Reproduce the full listing that appears beneath this instruction exactly.
START Listed entries
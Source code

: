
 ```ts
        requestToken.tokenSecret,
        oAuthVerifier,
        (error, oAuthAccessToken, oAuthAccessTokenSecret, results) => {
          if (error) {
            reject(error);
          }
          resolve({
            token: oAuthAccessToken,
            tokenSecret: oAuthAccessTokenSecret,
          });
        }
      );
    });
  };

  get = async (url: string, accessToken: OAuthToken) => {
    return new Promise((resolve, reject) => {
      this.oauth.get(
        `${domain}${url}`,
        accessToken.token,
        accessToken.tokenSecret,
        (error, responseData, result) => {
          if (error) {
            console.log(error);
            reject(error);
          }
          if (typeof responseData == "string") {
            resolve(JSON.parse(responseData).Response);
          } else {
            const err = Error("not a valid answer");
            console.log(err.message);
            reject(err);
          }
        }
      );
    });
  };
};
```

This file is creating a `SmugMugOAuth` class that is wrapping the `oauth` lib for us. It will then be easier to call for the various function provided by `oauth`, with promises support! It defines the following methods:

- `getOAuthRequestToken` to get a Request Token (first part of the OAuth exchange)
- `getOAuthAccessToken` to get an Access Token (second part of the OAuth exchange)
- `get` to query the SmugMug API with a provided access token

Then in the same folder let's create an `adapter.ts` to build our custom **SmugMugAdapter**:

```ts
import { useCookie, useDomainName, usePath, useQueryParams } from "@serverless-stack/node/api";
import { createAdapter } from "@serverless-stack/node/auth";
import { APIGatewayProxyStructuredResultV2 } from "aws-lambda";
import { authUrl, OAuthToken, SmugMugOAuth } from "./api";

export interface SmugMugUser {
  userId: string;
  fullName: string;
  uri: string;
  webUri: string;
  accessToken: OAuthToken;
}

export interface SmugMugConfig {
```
END Listed entries
◆ **Task solution**
Source code

:
 ```ts
        requestToken.tokenSecret,
        oAuthVerifier,
        (error, oAuthAccessToken, oAuthAccessTokenSecret, results) => {
          if (error) {
            reject(error);
          }
          resolve({
            token: oAuthAccessToken,
            tokenSecret: oAuthAccessTokenSecret,
          });
        }
      );
    });
  };

  get = async (url: string, accessToken: OAuthToken) => {
    return new Promise((resolve, reject) => {
      this.oauth.get(
        `${domain}${url}`,
        accessToken.token,
        accessToken.tokenSecret,
        (error, responseData, result) => {
          if (error) {
            console.log(error);
            reject(error);
          }
          if (typeof responseData == "string") {
            resolve(JSON.parse(responseData).Response);
          } else {
            const err = Error("not a valid answer");
            console.log(err.message);
            reject(err);
          }
        }
      );
    });
  };
};
```

This file is creating a `SmugMugOAuth` class that is wrapping the `oauth` lib for us. It will then be easier to call for the various function provided by `oauth`, with promises support! It defines the following methods:

- `getOAuthRequestToken` to get a Request Token (first part of the OAuth exchange)
- `getOAuthAccessToken` to get an Access Token (second part of the OAuth exchange)
- `get` to query the SmugMug API with a provided access token

Then in the same folder let's create an `adapter.ts` to build our custom **SmugMugAdapter**:

```ts
import { useCookie, useDomainName, usePath, useQueryParams } from "@serverless-stack/node/api";
import { createAdapter } from "@serverless-stack/node/auth";
import { APIGatewayProxyStructuredResultV2 } from "aws-lambda";
import { authUrl, OAuthToken, SmugMugOAuth } from "./api";

export interface SmugMugUser {
  userId: string;
  fullName: string;
  uri: string;
  webUri: string;
  accessToken: OAuthToken;
}

export interface SmugMugConfig {
```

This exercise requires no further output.